Delicious Orange Almond Cake (and it's gluten-free!)

by Lucy Arlington

Last month I posted a recipe for gluten-free muffins that used ground almonds (also called almond flour) instead of wheat flour. The response to that recipe was very positive, and some of our cozy mystery fans requested another gluten-free recipe. Here’s one for a cake that is scrumptious, easy to make, always a hit with everyone (not just those who are gluten sensitive), and did I mention it is scrumptious?

Important to note: You have to boil the oranges ahead of time so they are cool when you make the batter. (Yes, boil them!) Start the oranges about two hours before you want to actually bake the cake. 

Orange Almond Cake
2 oranges: wash and boil whole for 1 1/2 hours till soft, then cool (I used 3 small seedless clementines in mine because they were so tiny)
5 large eggs
1 cup sugar
2 cups almond meal
1 1/2 tsp baking powder
1/2 cup dried dried cherries (optional)

Line an 8-inch round or square pan with parchment paper.

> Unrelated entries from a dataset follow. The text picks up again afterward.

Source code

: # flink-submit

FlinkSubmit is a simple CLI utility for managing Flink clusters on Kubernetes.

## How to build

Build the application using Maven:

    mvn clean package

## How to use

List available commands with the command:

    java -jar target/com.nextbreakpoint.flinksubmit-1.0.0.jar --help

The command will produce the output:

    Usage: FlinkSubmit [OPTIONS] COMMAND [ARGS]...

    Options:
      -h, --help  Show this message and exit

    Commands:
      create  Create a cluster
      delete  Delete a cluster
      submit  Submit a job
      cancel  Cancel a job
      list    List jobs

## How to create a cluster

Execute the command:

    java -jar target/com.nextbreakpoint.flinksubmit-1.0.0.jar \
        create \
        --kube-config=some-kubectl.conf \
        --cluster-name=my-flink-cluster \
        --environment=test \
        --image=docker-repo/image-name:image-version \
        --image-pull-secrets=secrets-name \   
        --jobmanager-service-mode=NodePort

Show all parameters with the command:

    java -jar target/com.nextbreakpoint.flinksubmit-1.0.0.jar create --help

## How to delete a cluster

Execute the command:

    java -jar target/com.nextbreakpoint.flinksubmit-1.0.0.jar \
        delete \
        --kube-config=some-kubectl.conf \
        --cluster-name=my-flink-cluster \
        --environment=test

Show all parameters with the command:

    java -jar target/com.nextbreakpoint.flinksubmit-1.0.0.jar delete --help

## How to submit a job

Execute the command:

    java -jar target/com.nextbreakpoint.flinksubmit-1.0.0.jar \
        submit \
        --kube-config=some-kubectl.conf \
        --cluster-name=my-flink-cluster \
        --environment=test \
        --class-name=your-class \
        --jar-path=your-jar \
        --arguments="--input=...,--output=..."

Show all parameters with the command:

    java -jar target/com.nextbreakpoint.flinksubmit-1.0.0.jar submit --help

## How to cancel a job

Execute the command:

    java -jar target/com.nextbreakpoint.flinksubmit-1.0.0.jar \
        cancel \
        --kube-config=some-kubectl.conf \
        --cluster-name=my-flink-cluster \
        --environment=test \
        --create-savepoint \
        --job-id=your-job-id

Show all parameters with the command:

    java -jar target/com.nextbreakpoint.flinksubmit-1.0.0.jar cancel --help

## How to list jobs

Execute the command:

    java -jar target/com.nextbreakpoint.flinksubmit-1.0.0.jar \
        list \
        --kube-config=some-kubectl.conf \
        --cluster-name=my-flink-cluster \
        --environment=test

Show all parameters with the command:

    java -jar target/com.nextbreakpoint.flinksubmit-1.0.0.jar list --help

Preheat oven to 375.

Grind oranges in food processor. Add the other ingredients (not the cherries).

Fold in dried cherries if using.

Bake at 375 for about 45-50 minutes until toothpick inserted comes out clean. Cool 2 hours in pan and then remove.

Note: Tastes great plain, but it makes a wonderful dessert with a dollop of whipped cream.
Another note: Dried cherries in the cake are delicious. They plump up while baking, and the combination of the tart cherries with the flavour of the oranges is divine.